The use of specific PGR is permitted in fruit growing, horticulture, and field-crop cultivation [17,48,49]. In the cultivation of medicinal grade Cannabis production, there are currently no approved PGR to modify plant architecture. Since the use of PGR in production under good manufacturing practice (GMP) or good agricultural and collection practice (GACP) guidelines is not clearly defined, the use of PGR in the cultivation of nonmedical Cannabis could be of importance for cosmetics or nutraceuticals, for example. Nevertheless, minimum effective chemical inputs, including fertilizers, growth regulators, pesticides, and herbicides, should be achieved and well documented to secure the marketability of the product [50]. When using synthetic PGR, it is very important to know exactly the appropriate application methods and concentrations to avoid possible residues in the final product, as high concentrations of IAA are toxic. Because of these properties, compounds with auxin-like activities were developed and can be applied as herbicides [51]. Synthetic IAAs are more stable than endogenous IAA, because the compounds show reduced metabolic turnover [52]. Thus, natural phytohormones could be an alternative to synthetic ones.

5. Conclusions

The results of this study showed that exogenously applied plant growth regulators (PGR), namely 1-naphthaleneacetic acid (NAA), 6-benzylaminopurine (BAP), and a mixture of both (NAA/BAP-mix), had significant impacts on the plant architecture of C. sativa. Phytocannabinoid-rich (PCR) Cannabis genetics reacted in a genotype-specific manner to PGR applications. The use of NAA led to a more compact plant architecture with a consistently high inflorescence yield for the genotype KANADA; cannabidiol (CBD) content was not affected.

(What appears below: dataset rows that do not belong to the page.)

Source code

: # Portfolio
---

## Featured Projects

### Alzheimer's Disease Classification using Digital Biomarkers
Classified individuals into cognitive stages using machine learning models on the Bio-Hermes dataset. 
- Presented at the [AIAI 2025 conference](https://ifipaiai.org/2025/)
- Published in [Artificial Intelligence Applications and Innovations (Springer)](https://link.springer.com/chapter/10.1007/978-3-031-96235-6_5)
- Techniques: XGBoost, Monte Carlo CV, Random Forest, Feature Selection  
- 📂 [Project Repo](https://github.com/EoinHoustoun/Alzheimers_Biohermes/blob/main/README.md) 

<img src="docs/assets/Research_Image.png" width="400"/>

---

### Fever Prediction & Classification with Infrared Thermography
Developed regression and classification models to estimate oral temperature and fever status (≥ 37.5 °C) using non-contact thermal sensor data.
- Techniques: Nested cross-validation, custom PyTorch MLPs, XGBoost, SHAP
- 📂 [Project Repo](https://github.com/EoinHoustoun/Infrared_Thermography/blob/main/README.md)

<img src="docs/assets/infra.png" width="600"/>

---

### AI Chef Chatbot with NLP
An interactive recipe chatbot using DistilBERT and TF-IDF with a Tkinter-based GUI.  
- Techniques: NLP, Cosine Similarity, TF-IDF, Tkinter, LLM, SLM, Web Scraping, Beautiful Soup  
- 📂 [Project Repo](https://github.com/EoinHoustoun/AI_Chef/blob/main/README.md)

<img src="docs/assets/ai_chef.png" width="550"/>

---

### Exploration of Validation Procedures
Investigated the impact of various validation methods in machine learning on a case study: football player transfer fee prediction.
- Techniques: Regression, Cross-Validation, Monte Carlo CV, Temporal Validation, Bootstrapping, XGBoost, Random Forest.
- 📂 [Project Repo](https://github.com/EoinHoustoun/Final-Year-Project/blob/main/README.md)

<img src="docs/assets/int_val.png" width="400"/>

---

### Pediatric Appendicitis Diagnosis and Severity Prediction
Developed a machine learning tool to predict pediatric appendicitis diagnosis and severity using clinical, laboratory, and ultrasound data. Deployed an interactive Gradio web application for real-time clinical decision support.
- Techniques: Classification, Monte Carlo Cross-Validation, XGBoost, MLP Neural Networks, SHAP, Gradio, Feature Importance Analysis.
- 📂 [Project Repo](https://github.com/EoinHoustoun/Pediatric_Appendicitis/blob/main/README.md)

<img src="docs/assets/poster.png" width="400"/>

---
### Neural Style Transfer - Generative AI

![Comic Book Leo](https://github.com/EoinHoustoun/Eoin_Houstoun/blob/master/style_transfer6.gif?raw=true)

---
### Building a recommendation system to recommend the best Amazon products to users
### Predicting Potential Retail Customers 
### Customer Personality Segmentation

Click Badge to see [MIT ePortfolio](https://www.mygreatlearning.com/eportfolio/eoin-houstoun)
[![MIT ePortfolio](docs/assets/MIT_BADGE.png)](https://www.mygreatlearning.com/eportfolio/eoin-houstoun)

A beneficial effect on the autoflowering genotype (FED) could not be confirmed. Genotypes 0.2x-genetic and FED showed reduced inflorescence yield due to PGR application. The use of PGR opens up a very interesting field and requires further study to test the use of PGR at different concentrations. Although exogenously applied PGR might be a cultural practice in the future, further studies to screen more PCR-genetics on their specific reactions to PGR applications are required to develop new genotype-specific indoor cultivation systems.

Author Contributions

Conceptualization, L.B., D.S., and S.G.-H.; methodology, L.B. and S.G.-H.; software, L.B. and J.H.; validation, L.B. and J.H.; formal analysis, L.B. and J.H.; investigation, L.B.; resources, L.B. and D.S.; data curation, L.B.; writing—original draft preparation, L.B.; writing—review and editing, S.G.-H. and J.H.; visualization, L.B.; supervision, S.G.-H.; project administration, S.G.-H.; funding acquisition, S.G.-H. All authors read and agreed to the published version of the manuscript.

Funding

This research was funded by the German Federal Ministry for Economic Affairs and Energy within the Central Innovation Program for SMEs (16KN050543).

Acknowledgments

The authors would like to thank the technical assistance of Theresa Thiel, for the great support of sample processing. Thanks to Joan Espel Grekopoulos of the company AI FAME, for support in the laboratory, where a part of the chemical analysis where done.

Conflicts of Interest

The authors declare no conflict of interest. The funders had no role in the design of the study, in the collection, analysis, or interpretation of data, in the writing of the manuscript, or in the decision to publish the results.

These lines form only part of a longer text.